Saturday, May 08, 2010

England

This was the election result for the little regarded backwater of England
Conservative: 297 (+92)
Labour: 191 (-87)
LibDem: 43 (-4)Green: 1 (+1)

If English laws are speedily introduced , and there can be no possible objection , then New Labour cannot win here. Furthmore as this measure is supposed to provide an equality I am not sure why we should not choose our own voting procedures

10 comments:

Auntie Flo' said...

Hi newms, totally agree with you. We in England must have our independence, it's the only way we will ever again recover our democratic rights, self determination and civil liberties, enjoy full enfranchisement, escape the bonds of foreign subsidy and burst the pernicious chains of our enslavement to Scotland.

Let's go for it!

I'm feeling oddly under occupied now the election is all but over. This time on Thursday, I was totally knackered from chasing around canvassing all day with Rob, our then PCC, my legs and face numb from our final 4 hours of doing the all smiling, all dancing traffic cop on the freezing M11 junction, as part of Rob's inspired smiling commuter wave.

Did you see the brilliant result Rob Halfon achieved in Harlow? We sacked our government minister MP, the dicatorial Bill Rammell, and elected Rob with a magnificent majority.

Magic!

Bill Quango MP said...

That was a good result AF.
Predicted in print on our blog.
But Cruddas stayed while Julia Goldsworthy lost. Quite unbelievable really.

Auntie Flo' said...

Bill Quango: My own view is that th4e criteria for success in the election basically boiled down to how much work candidates and supporters had done to win back lost trust among the electorate. Not just flash in the pan campaigning during the election period, but long term graft in their constituency.

Rob Halfon has worked his heart out for Harlow for 10 years, in particular during the last few years. Isn't Cruddas known to be hard working? I can't speak for Goldsworthy, but my experience of the Lib Dems, having been a life long Liberal until a few years ago, is that far too many of them are the laid back bods in our society. Viz, one of our local Lib Dems thought it was enough to get on her 'carbon friendly' tricycle and peddle through a shopping area to win votes. She never got off the bl**dy thing to speak to anyone!

Lib Dems, not to be confused with old Liberals like me, are too often the spoiled and apathetic offspring of successful parents, people who go into safe jobs for life in the public sector because they lack the drive to do anything else, the drive to take risks tht their parents had. Everything's always fallen into their laps courtesy of indulgent parents and they seem to believe that society should continue mum and dad's largess.

To prove my point, pictures from the voting reform rally that lobbied Clegg in London:

http://www.flickr.com/photos/jonchoo/sets/72157624020005778/ #takeitback #ge2010

Auntie Flo' said...

Look how middle class those 'fair votes' protestors are. Healthy scrubbed faces, well shod heels, sensible, good quality M&S raincoats. Not a scuffed shoe or working class face among them.

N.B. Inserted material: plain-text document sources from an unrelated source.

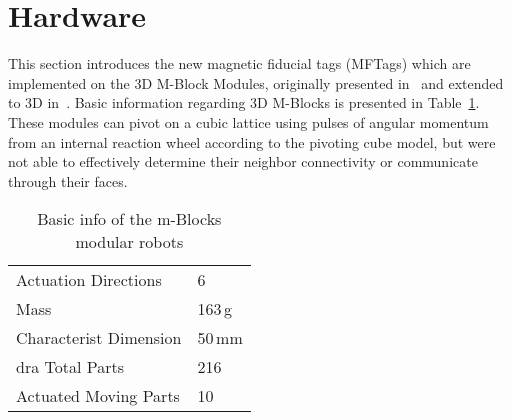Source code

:\section{Hardware}
\label{sec:Hardware}

This section introduces the new magnetic fiducial tags (MFTags) which are implemented on the 3D M-Block Modules, originally presented in~\cite{RomanishinRus-IROS13} and extended to 3D in~\cite{Romanishin20153d}. Basic information regarding 3D M-Blocks is presented in Table~\ref{tab:hardwareOverviewTable}. These modules can pivot on a cubic lattice using pulses of angular momentum from an internal reaction wheel according to the pivoting cube model, but were not able to effectively determine their neighbor connectivity or communicate through their faces. 
\begin{table}[h]
	\caption{Basic info of the m-Blocks modular robots}
	
	\begin{tabular}{ p{3.4cm}  p{1.9cm} }
		\hline
		Actuation Directions & 6 \\
		Mass  & 163\,g \\
		Characterist Dimension & 50\,mm \\dra
		Total Parts  & 216 \\
		Actuated Moving Parts  & 10 \\
	\end{tabular}
	
	\label{tab:hardwareOverviewTable}
\end{table}

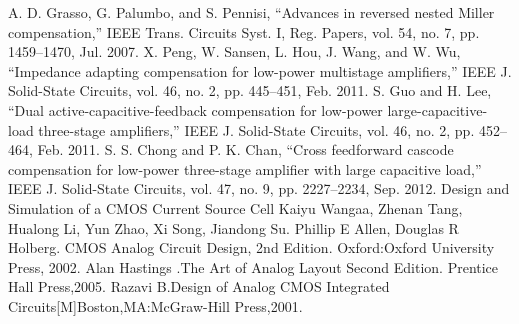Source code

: \documentclass[a4paper,12pt]{article} %
\begin{document}
\begin{thebibliography}{}
 A. D. Grasso, G. Palumbo, and S. Pennisi, “Advances in reversed
nested Miller compensation,” IEEE Trans. Circuits Syst. I, Reg.
Papers, vol. 54, no. 7, pp. 1459–1470, Jul. 2007.
 X. Peng, W. Sansen, L. Hou, J. Wang, and W. Wu, “Impedance
adapting compensation for low-power multistage amplifiers,” IEEE J.
Solid-State Circuits, vol. 46, no. 2, pp. 445–451, Feb. 2011.
 S. Guo and H. Lee, “Dual active-capacitive-feedback compensation
for low-power large-capacitive-load three-stage amplifiers,” IEEE J.
Solid-State Circuits, vol. 46, no. 2, pp. 452–464, Feb. 2011.
 S. S. Chong and P. K. Chan, “Cross feedforward cascode compensation
for low-power three-stage amplifier with large capacitive load,” IEEE
J. Solid-State Circuits, vol. 47, no. 9, pp. 2227–2234, Sep. 2012.
 Design and Simulation of a CMOS Current Source Cell
Kaiyu Wangaa, Zhenan Tang, Hualong Li, Yun Zhao, Xi Song,
Jiandong Su.
 Phillip E Allen, Douglas R Holberg. CMOS Analog Circuit Design, 2nd Edition. Oxford:Oxford University Press, 2002.
Alan Hastings .The Art of Analog Layout Second Edition. Prentice Hall Press,2005.
Razavi B.Design of Analog CMOS Integrated Circuits[M]Boston,MA:McGraw-Hill Press,2001.

\end{thebibliography}
\end{document}
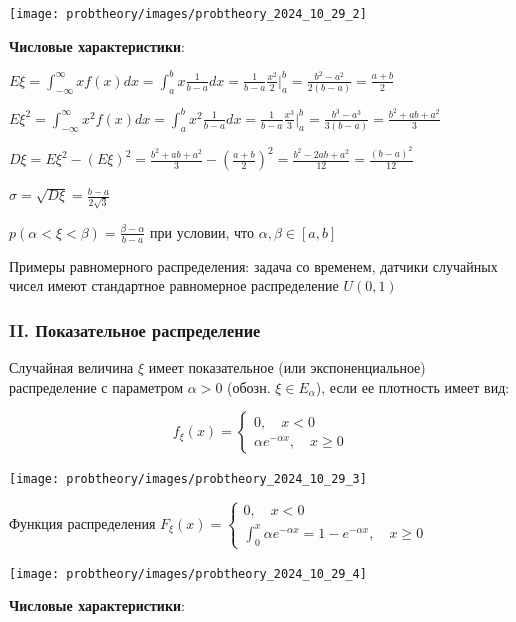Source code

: \documentclass[12pt]{article}
\begin{document}
    \texttt{[image: probtheory/images/probtheory\_2024\_10\_29\_2]}

    \textbf{Числовые характеристики}:

    $E\xi = \int_{-\infty}^\infty x f(x) dx = \int_a^b x \frac{1}{b - a} dx = \frac{1}{b - a} \frac{x^2}{2} \Big|_a^b = \frac{b^2 - a^2}{2(b - a)} = \frac{a + b}{2}$

    $E\xi^2 = \int_{-\infty}^\infty x^2 f(x) dx = \int_a^b x^2 \frac{1}{b - a} dx = \frac{1}{b - a} \frac{x^3}{3} \Big|_a^b = \frac{b^3 - a^3}{3(b - a)} = \frac{b^2 + ab + a^2}{3}$

    $D\xi = E\xi^2 - (E\xi)^2 = \frac{b^2 + ab + a^2}{3} - \left(\frac{a + b}{2}\right)^2 = \frac{b^2 - 2ab + a^2}{12} = \frac{(b - a)^2}{12}$
    
    $\sigma = \sqrt{D\xi} = \frac{b - a}{2\sqrt{3}}$

    $p(\alpha < \xi < \beta) = \frac{\beta - \alpha}{b - a}$ при условии, что $\alpha, \beta \in [a, b]$

    \Nota Примеры равномерного распределения: задача со временем, датчики случайных чисел имеют стандартное равномерное распределение $U(0, 1)$

    \hypertarget{exponentialdistribution}{}

    \subsubsection{II. Показательное распределение}

    \Defs Случайная величина $\xi$ имеет показательное (или экспоненциальное) распределение с параметром $\alpha > 0$ (обозн. $\xi \in E_\alpha$),
    если ее плотность имеет вид:

    \[f_\xi(x) = \begin{cases}0, \quad x < 0 \\ \alpha e^{-\alpha x}, \quad x \geq 0\end{cases}\]

    \texttt{[image: probtheory/images/probtheory\_2024\_10\_29\_3]}

    Функция распределения $F_\xi(x) = \begin{cases}0, \quad x < 0 \\ \int_0^x \alpha e^{-\alpha x} = 1 - e^{-\alpha x}, \quad x \geq 0\end{cases}$

    \texttt{[image: probtheory/images/probtheory\_2024\_10\_29\_4]}

    \textbf{Числовые характеристики}:
\end{document}

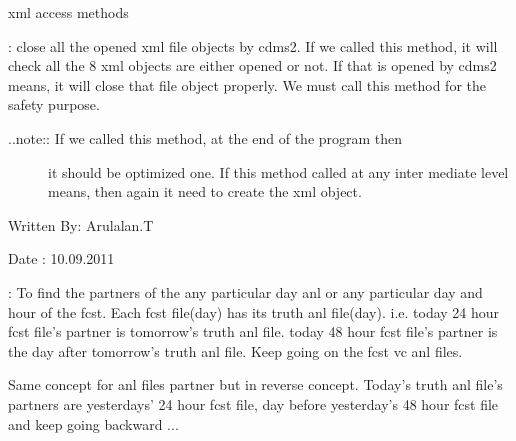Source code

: \documentclass[letterpaper,10pt,english]{sphinxmanual}
\begin{document}
\begin{fulllineitems}
\label{diagnosisutils:xml_data_access.GribXmlAccess}
xml access methods

\begin{fulllineitems}
\label{diagnosisutils:xml_data_access.GribXmlAccess.closeXmlObjs}
{\hyperref[diagnosisutils:xml_data_access.GribXmlAccess.closeXmlObjs]{}}: close all the opened xml file objects by
cdms2. If we called this method, it will check all the 8 xml objects
are either opened or not. If that is opened by cdms2 means, it will
close that file object properly. We must call this method for the
safety purpose.
\begin{description}
\item[{..note:: If we called this method, at the end of the program then}] \leavevmode
it should be optimized one. If this method called at any inter
mediate level means, then again it need to create the xml object.

\end{description}

Written By: Arulalan.T

Date : 10.09.2011

\end{fulllineitems}


\begin{fulllineitems}
\label{diagnosisutils:xml_data_access.GribXmlAccess.findPartners}
{\hyperref[diagnosisutils:xml_data_access.GribXmlAccess.findPartners]{}}: To find the partners of the any particular
day anl or any particular day and hour of the fcst.
Each fcst file(day) has its truth anl file(day).
i.e. today 24 hour fcst file's partner is tomorrow's truth anl file.
today 48 hour fcst file's partner is the day after tomorrow's
truth anl file. Keep going on the fcst vc anl files.

Same concept for anl files partner but in reverse concept.
Today's truth anl file's partners are yesterdays' 24 hour fcst file,
day before yesterday's 48 hour fcst file and keep going backward ...


\end{fulllineitems}
\end{fulllineitems}
\end{document}
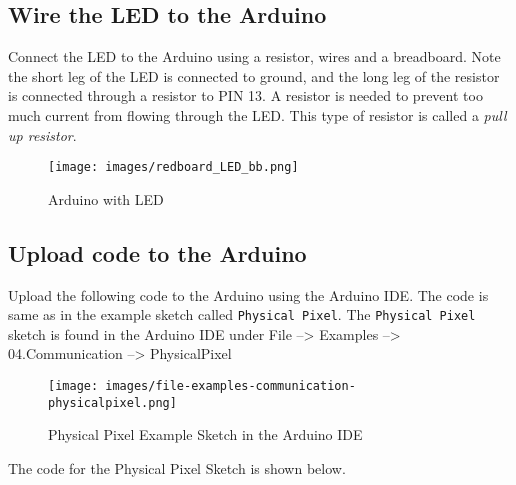 \documentclass{book}
\makeatletter
\def\maxwidth{\ifdim\Gin@nat@width>\linewidth\linewidth
\else\Gin@nat@width\fi}
\let\Oldincludegraphics\includegraphics
\renewcommand{\includegraphics}[1]{\Oldincludegraphics[width=.8\maxwidth]{#1}}
\newcommand{\passthrough}[1]{#1}
\makeatother
\begin{document}
    
        \hypertarget{wire-the-led-to-the-arduino}{%
\subsection{Wire the LED to the
Arduino}\label{wire-the-led-to-the-arduino}}
    




    
        Connect the LED to the Arduino using a resistor, wires and a breadboard.
Note the short leg of the LED is connected to ground, and the long leg
of the resistor is connected through a resistor to PIN 13. A resistor is
needed to prevent too much current from flowing through the LED. This
type of resistor is called a \emph{pull up resistor}.
    




    
        \begin{figure}
\centering
\texttt{[image: images/redboard\_LED\_bb.png]}
\caption{Arduino with LED}
\end{figure}
    




    
        \hypertarget{upload-code-to-the-arduino}{%
\subsection{Upload code to the
Arduino}\label{upload-code-to-the-arduino}}
    




    
        Upload the following code to the Arduino using the Arduino IDE. The code
is same as in the example sketch called
\passthrough{\lstinline!Physical Pixel!}. The
\passthrough{\lstinline!Physical Pixel!} sketch is found in the Arduino
IDE under File --\textgreater{} Examples --\textgreater{}
04.Communication --\textgreater{} PhysicalPixel

\begin{figure}
\centering
\texttt{[image: images/file-examples-communication-physicalpixel.png]}
\caption{Physical Pixel Example Sketch in the Arduino IDE}
\end{figure}

The code for the Physical Pixel Sketch is shown below.
    
\end{document}
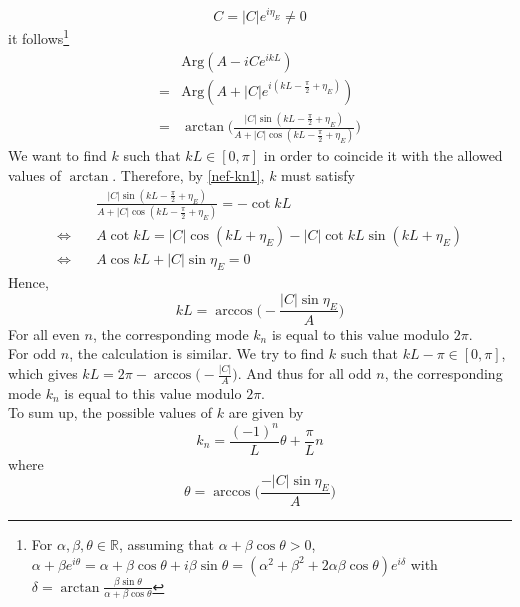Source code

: \begin{equation*}
C = |C| e^{i\eta_E} \neq 0 
\end{equation*}
it follows\footnote{
For $\alpha, \beta, \theta \in \mathbb{R}$, assuming that $\alpha + \beta \cos \theta > 0$, $\alpha + \beta e^{i \theta} = \alpha + \beta \cos \theta + i\beta \sin \theta = (\alpha^2 + \beta^2 + 2\alpha \beta \cos \theta) e^{i \delta}$ with $\delta = \arctan \frac{\beta\sin\theta}{\alpha + \beta\cos\theta}$  
} 
\begin{equation}
\begin{split}
&\textrm{Arg}(A - iC e^{ikL}) \\
= &\textrm{Arg}(A + |C| e^{i(kL - \frac{\pi}{2} + \eta_E)}) \\
= & \arctan \bigg( \frac{|C| \sin(kL - \frac{\pi}{2} + \eta_E)}{A + | C| \cos(kL - \frac{\pi}{2} + \eta_E) }\bigg)
\end{split}
\end{equation}
We want to find $k$ such that $kL \in [0, \pi]$ in order to coincide it with the allowed values of $\arctan$.
Therefore, by \cref{nef-kn1}, $k$ must satisfy
\begin{equation}\label{nef-arctan}
\begin{split}
& \frac{|C| \sin(kL - \frac{\pi}{2} + \eta_E)}{A + | C| \cos(kL - \frac{\pi}{2} + \eta_E) } =  - \cot kL  \\
\Leftrightarrow \quad & A \cot kL = |C| \cos(kL + \eta_E) - |C| \cot kL \sin(kL + \eta_E)  \\
%
\Leftrightarrow\quad &
A \cos kL + |C| \sin\eta_E= 0
\end{split}
\end{equation}
Hence,
\begin{equation*}
kL = \arccos \big(-\frac{|C|\sin\eta_E}{A}\big)
\end{equation*}
For all even $n$, the corresponding mode $k_n$ is equal to this value modulo $2 \pi$. \\
For odd $n$, the calculation is similar.
We try to find $k$ such that $kL - \pi \in [0, \pi]$, which gives $kL = 2\pi - \arccos \big(-\frac{|C|}{A}\big)$. 
And thus for all odd $n$, the corresponding mode $k_n$ is equal to this value modulo $2 \pi$.\\
To sum up, the possible values of $k$ are given by
\begin{equation*}
k_{n} = \frac{(-1)^n}{L}\theta  + \frac{\pi}{L}n 
\end{equation*}
where
\begin{equation*}
\theta = \arccos\bigg( \frac{-|C| \sin \eta_E}{A} \bigg)
\end{equation*}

These are the ones who let Nick Clegg down. They brushed aside millions of hard working voters by defining themselves as the anti-politics, youth remedy to the two old parties - and old people? Foolishly believing their vacuous, anti-oldie and anti-status quo critiques sufficient, they didn't do the work in their constituencies, simply pedalled along, believing their sense of outraged, public sector entitlement would see them through. But in the end, instead of seeing them through, it led the working class masses to see right through them: to their greedy and lazy little souls. They even failed to mobilise the youth vote: what naive fools they were to focus on the notoriously perfidious young.

Auntie Flo' said...

Yet didn't Nick Clegg let his supporters down too? This heir to a banking dynasty, an expense fuelled, career politician and former MEP who has never done a hard day's work, never soiled his hands with real graft and, in all probability, never experienced a heartache in his womanising life: he failed to do his essential groundwork.

Clegg took time off of his campaign that it couldn't spare: such as the day's holiday he took with his sons when they returned from being stranded by volcano dust.

The result of Clegg's failure to do his groundwork was that his policies were riddled with unresolved contradictions, seethed with undefined issues and unanswered questions, and groaned with uncosted and unproven assumptions. Hard working people recognised this vacuous centre at the heart of Lib Demia and voted instead for the hardworking and more trustworthy crop of new Conservative, and even Labour, candidates.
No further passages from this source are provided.